Minitran is a commercial psychiatric drug used as a tranquilliser and antidepressant. It is manufactured in Greece by Adelco S.A. and sold in form of yellow-coloured sugar-coated tablets.

It contains Amitriptyline hydrochloride and Perphenazine.

It is sold in the following forms:
- Minitran 2-10: 2 mg Perphenazine and 10 mg Amitriptyline hydrochloride in each tablet.
- Minitran 2-25: 2 mg Perphenazine and 25 mg Amitriptyline hydrochloride in each tablet.
- Minitran 4-10: 4 mg Perphenazine and 10 mg Amitriptyline hydrochloride in each tablet.
- Minitran 4-25: 4 mg Perphenazine and 25 mg Amitriptyline hydrochloride in each tablet.
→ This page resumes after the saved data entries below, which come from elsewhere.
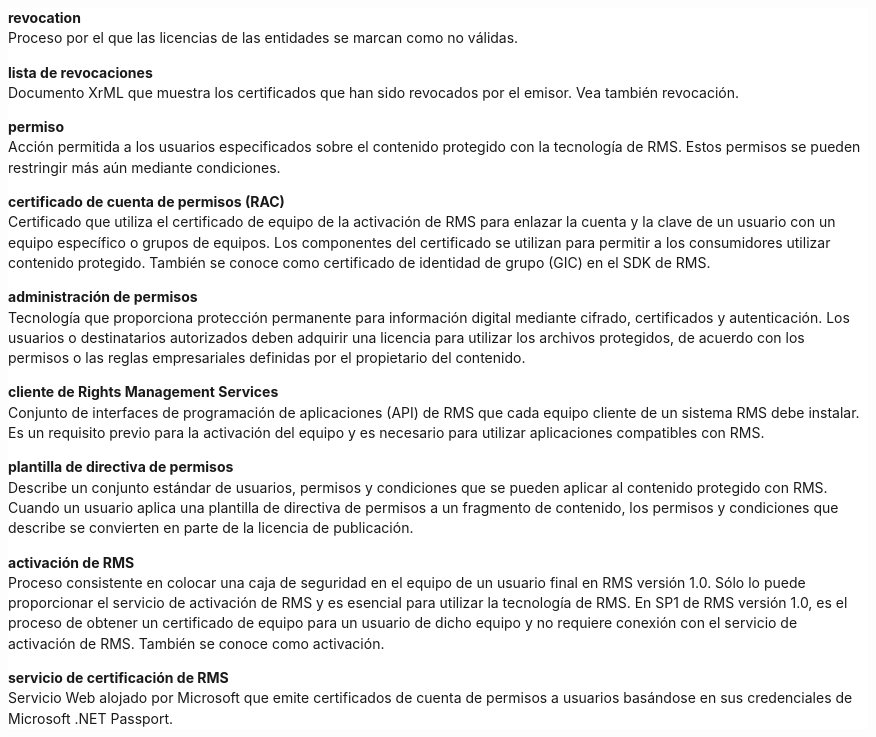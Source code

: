 

**revocation**  
Proceso por el que las licencias de las entidades se marcan como no válidas.



**lista de revocaciones**  
Documento XrML que muestra los certificados que han sido revocados por el emisor. Vea también revocación.



**permiso**  
Acción permitida a los usuarios especificados sobre el contenido protegido con la tecnología de RMS. Estos permisos se pueden restringir más aún mediante condiciones.



**certificado de cuenta de permisos (RAC)**  
Certificado que utiliza el certificado de equipo de la activación de RMS para enlazar la cuenta y la clave de un usuario con un equipo específico o grupos de equipos. Los componentes del certificado se utilizan para permitir a los consumidores utilizar contenido protegido. También se conoce como certificado de identidad de grupo (GIC) en el SDK de RMS.



**administración de permisos**  
Tecnología que proporciona protección permanente para información digital mediante cifrado, certificados y autenticación. Los usuarios o destinatarios autorizados deben adquirir una licencia para utilizar los archivos protegidos, de acuerdo con los permisos o las reglas empresariales definidas por el propietario del contenido.



**cliente de Rights Management Services**  
Conjunto de interfaces de programación de aplicaciones (API) de RMS que cada equipo cliente de un sistema RMS debe instalar. Es un requisito previo para la activación del equipo y es necesario para utilizar aplicaciones compatibles con RMS.



**plantilla de directiva de permisos**  
Describe un conjunto estándar de usuarios, permisos y condiciones que se pueden aplicar al contenido protegido con RMS. Cuando un usuario aplica una plantilla de directiva de permisos a un fragmento de contenido, los permisos y condiciones que describe se convierten en parte de la licencia de publicación.



**activación de RMS**  
Proceso consistente en colocar una caja de seguridad en el equipo de un usuario final en RMS versión 1.0. Sólo lo puede proporcionar el servicio de activación de RMS y es esencial para utilizar la tecnología de RMS. En SP1 de RMS versión 1.0, es el proceso de obtener un certificado de equipo para un usuario de dicho equipo y no requiere conexión con el servicio de activación de RMS. También se conoce como activación.



**servicio de certificación de RMS**  
Servicio Web alojado por Microsoft que emite certificados de cuenta de permisos a usuarios basándose en sus credenciales de Microsoft .NET Passport.
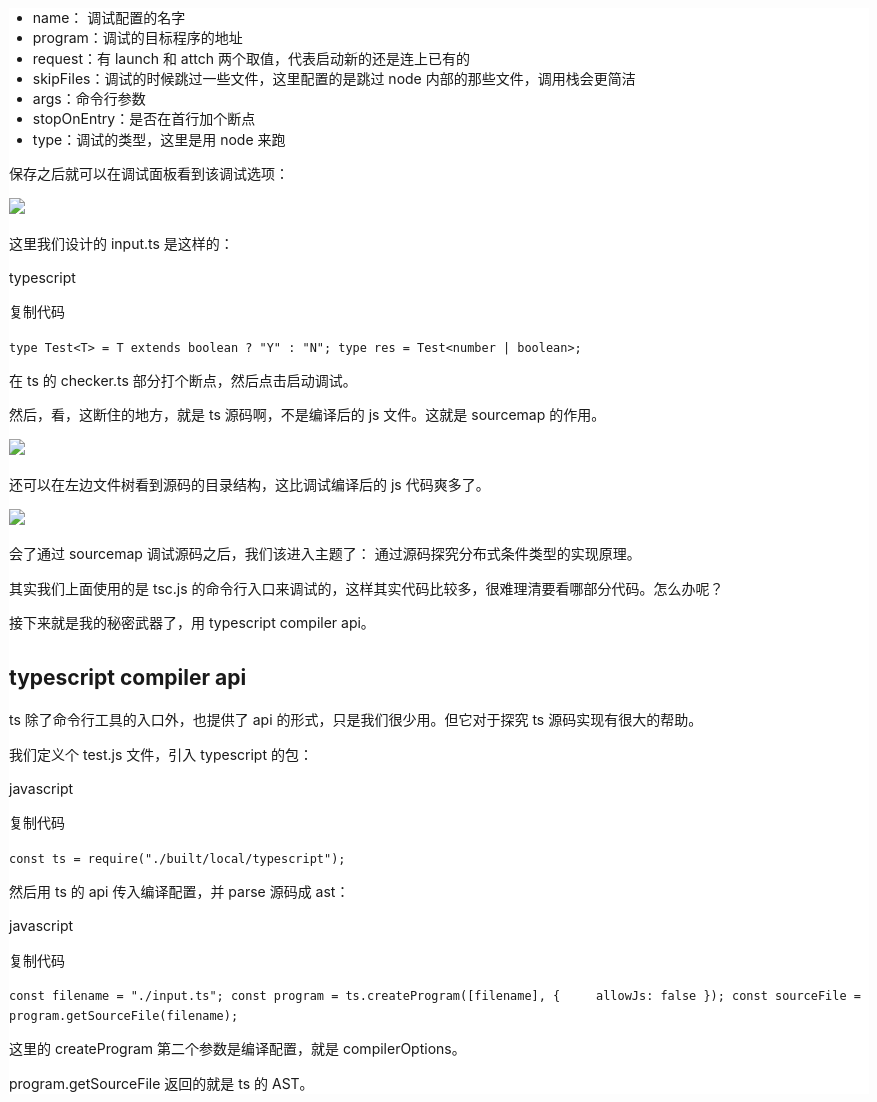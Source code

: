 -   name： 调试配置的名字
-   program：调试的目标程序的地址
-   request：有 launch 和 attch 两个取值，代表启动新的还是连上已有的
-   skipFiles：调试的时候跳过一些文件，这里配置的是跳过 node 内部的那些文件，调用栈会更简洁
-   args：命令行参数
-   stopOnEntry：是否在首行加个断点
-   type：调试的类型，这里是用 node 来跑

保存之后就可以在调试面板看到该调试选项：

![](https://p1-juejin.byteimg.com/tos-cn-i-k3u1fbpfcp/8a495a542db44d8789864267222bac59~tplv-k3u1fbpfcp-zoom-in-crop-mark:3024:0:0:0.awebp?)

这里我们设计的 input.ts 是这样的：

typescript

复制代码

`type Test<T> = T extends boolean ? "Y" : "N"; type res = Test<number | boolean>;`

在 ts 的 checker.ts 部分打个断点，然后点击启动调试。

然后，看，这断住的地方，就是 ts 源码啊，不是编译后的 js 文件。这就是 sourcemap 的作用。

![](https://p3-juejin.byteimg.com/tos-cn-i-k3u1fbpfcp/60806f0242b149bf8ff5a2f70a70e5ab~tplv-k3u1fbpfcp-zoom-in-crop-mark:3024:0:0:0.awebp?)

还可以在左边文件树看到源码的目录结构，这比调试编译后的 js 代码爽多了。

![](https://p1-juejin.byteimg.com/tos-cn-i-k3u1fbpfcp/6eac2d0c9f6848e49195eccb8b48285e~tplv-k3u1fbpfcp-zoom-in-crop-mark:3024:0:0:0.awebp?)

会了通过 sourcemap 调试源码之后，我们该进入主题了： 通过源码探究分布式条件类型的实现原理。

其实我们上面使用的是 tsc.js 的命令行入口来调试的，这样其实代码比较多，很难理清要看哪部分代码。怎么办呢？

接下来就是我的秘密武器了，用 typescript compiler api。

## typescript compiler api

ts 除了命令行工具的入口外，也提供了 api 的形式，只是我们很少用。但它对于探究 ts 源码实现有很大的帮助。

我们定义个 test.js 文件，引入 typescript 的包：

javascript

复制代码

`const ts = require("./built/local/typescript");`

然后用 ts 的 api 传入编译配置，并 parse 源码成 ast：

javascript

复制代码

`const filename = "./input.ts"; const program = ts.createProgram([filename], {     allowJs: false }); const sourceFile = program.getSourceFile(filename);`

这里的 createProgram 第二个参数是编译配置，就是 compilerOptions。

program.getSourceFile 返回的就是 ts 的 AST。
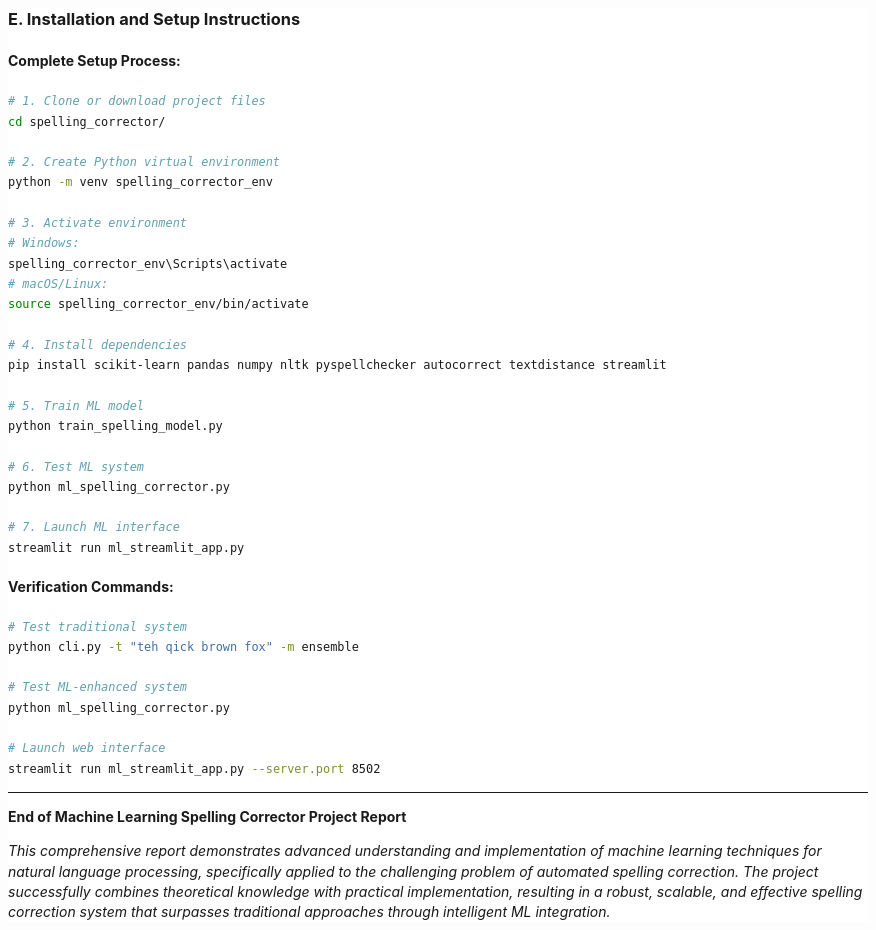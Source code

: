 ### E. Installation and Setup Instructions

#### **Complete Setup Process**:
```bash
# 1. Clone or download project files
cd spelling_corrector/

# 2. Create Python virtual environment
python -m venv spelling_corrector_env

# 3. Activate environment
# Windows:
spelling_corrector_env\Scripts\activate
# macOS/Linux:
source spelling_corrector_env/bin/activate

# 4. Install dependencies
pip install scikit-learn pandas numpy nltk pyspellchecker autocorrect textdistance streamlit

# 5. Train ML model
python train_spelling_model.py

# 6. Test ML system
python ml_spelling_corrector.py

# 7. Launch ML interface
streamlit run ml_streamlit_app.py
```

#### **Verification Commands**:
```bash
# Test traditional system
python cli.py -t "teh qick brown fox" -m ensemble

# Test ML-enhanced system
python ml_spelling_corrector.py

# Launch web interface
streamlit run ml_streamlit_app.py --server.port 8502
```

---

**End of Machine Learning Spelling Corrector Project Report**

*This comprehensive report demonstrates advanced understanding and implementation of machine learning techniques for natural language processing, specifically applied to the challenging problem of automated spelling correction. The project successfully combines theoretical knowledge with practical implementation, resulting in a robust, scalable, and effective spelling correction system that surpasses traditional approaches through intelligent ML integration.*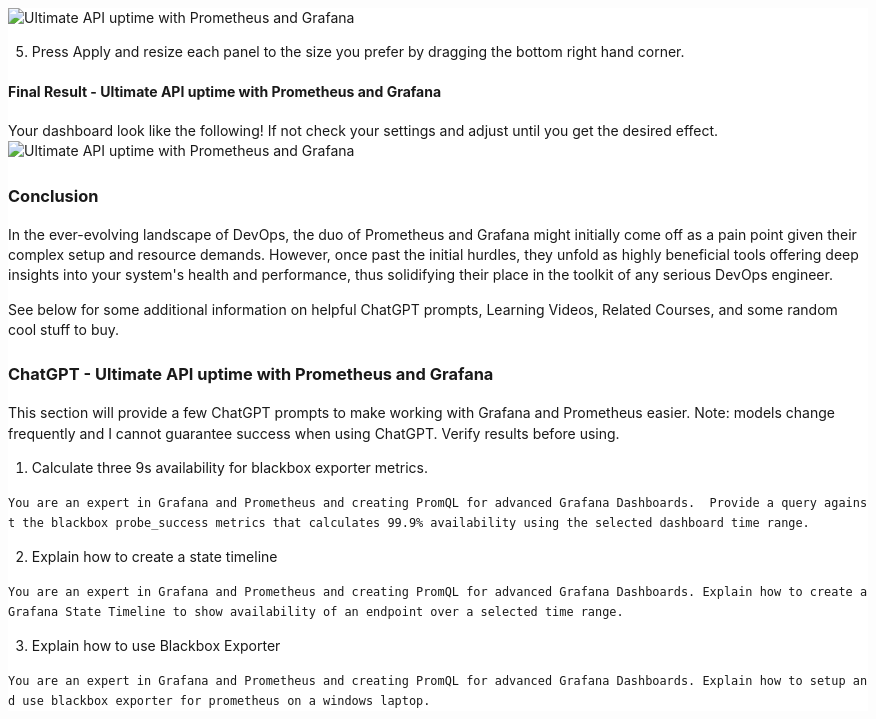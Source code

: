 ![Ultimate API uptime with Prometheus and Grafana](http://voxda.io/wp-content/uploads/2023/10/Grafana-Gauge-ThresholdsThree9s.png)

5. Press Apply and resize each panel to the size you prefer by dragging the bottom right hand corner.  

#### Final Result - Ultimate API uptime with Prometheus and Grafana
Your dashboard look like the following!  If not check your settings and adjust until you get the desired effect.  
![Ultimate API uptime with Prometheus and Grafana](http://voxda.io/wp-content/uploads/2023/10/Grafana-Dashboard-Three9s.png)

### Conclusion
In the ever-evolving landscape of DevOps, the duo of Prometheus and Grafana might initially come off as a pain point given their complex setup and resource demands. However, once past the initial hurdles, they unfold as highly beneficial tools offering deep insights into your system's health and performance, thus solidifying their place in the toolkit of any serious DevOps engineer.

See below for some additional information on helpful ChatGPT prompts, Learning Videos, Related Courses, and some random cool stuff to buy.  

### ChatGPT - Ultimate API uptime with Prometheus and Grafana
This section will provide a few ChatGPT prompts to make working with Grafana and Prometheus easier. Note: models change frequently and I cannot guarantee success when using ChatGPT.  Verify results before using.  

1. Calculate three 9s availability for blackbox exporter metrics.  
```
You are an expert in Grafana and Prometheus and creating PromQL for advanced Grafana Dashboards.  Provide a query against the blackbox probe_success metrics that calculates 99.9% availability using the selected dashboard time range.
```

2. Explain how to create a state timeline
```
You are an expert in Grafana and Prometheus and creating PromQL for advanced Grafana Dashboards. Explain how to create a Grafana State Timeline to show availability of an endpoint over a selected time range. 
```

3. Explain how to use Blackbox Exporter
```
You are an expert in Grafana and Prometheus and creating PromQL for advanced Grafana Dashboards. Explain how to setup and use blackbox exporter for prometheus on a windows laptop.  
```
Minitran is also a pharmaceutical drug for the treatment of Angina, manufactured by 3M.

It contains glyceryl trinitrate and is sold in patch form. It is sold in the following strengths:
- Minitran 5 contains 18 mg of glyceryl trinitrate and delivers 5 mg in 24 hours
- Minitran 10: contains 36 mg of glyceryl trinitrate and delivers 10 mg in 24 hours
- Minitran 15: contains 54 mg of glyceryl trinitrate and delivers 15 mg in 24 hours

It is also marketed as Discotrine in some countries.